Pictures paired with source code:
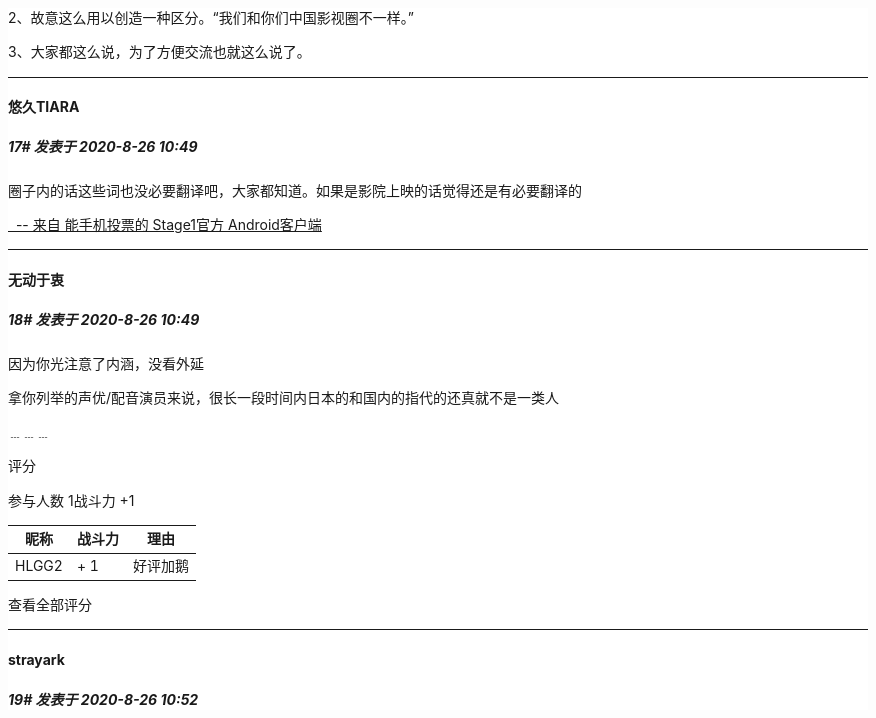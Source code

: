 2、故意这么用以创造一种区分。“我们和你们中国影视圈不一样。”

3、大家都这么说，为了方便交流也就这么说了。







-----

####  悠久TIARA  
##### 17#       发表于 2020-8-26 10:49




圈子内的话这些词也没必要翻译吧，大家都知道。如果是影院上映的话觉得还是有必要翻译的

[  -- 来自 能手机投票的 Stage1官方 Android客户端](https://www.coolapk.com/apk/140634)







-----

####  无动于衷  
##### 18#       发表于 2020-8-26 10:49




因为你光注意了内涵，没看外延


拿你列举的声优/配音演员来说，很长一段时间内日本的和国内的指代的还真就不是一类人



﹍﹍﹍

评分





 参与人数 1战斗力 +1

|昵称|战斗力|理由|
|----|---|---|
| HLGG2| + 1|好评加鹅|



查看全部评分






-----

####  strayark  
##### 19#       发表于 2020-8-26 10:52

Problem statement:
All of the records should be set down exactly, minus the pictures they hold.

Exercise solution:
Source code

: 2、故意这么用以创造一种区分。“我们和你们中国影视圈不一样。”

3、大家都这么说，为了方便交流也就这么说了。







-----

####  悠久TIARA  
##### 17#       发表于 2020-8-26 10:49




圈子内的话这些词也没必要翻译吧，大家都知道。如果是影院上映的话觉得还是有必要翻译的

[  -- 来自 能手机投票的 Stage1官方 Android客户端](https://www.coolapk.com/apk/140634)







-----

####  无动于衷  
##### 18#       发表于 2020-8-26 10:49




因为你光注意了内涵，没看外延


拿你列举的声优/配音演员来说，很长一段时间内日本的和国内的指代的还真就不是一类人



﹍﹍﹍

评分





 参与人数 1战斗力 +1

|昵称|战斗力|理由|
|----|---|---|
| HLGG2| + 1|好评加鹅|



查看全部评分






-----

####  strayark  
##### 19#       发表于 2020-8-26 10:52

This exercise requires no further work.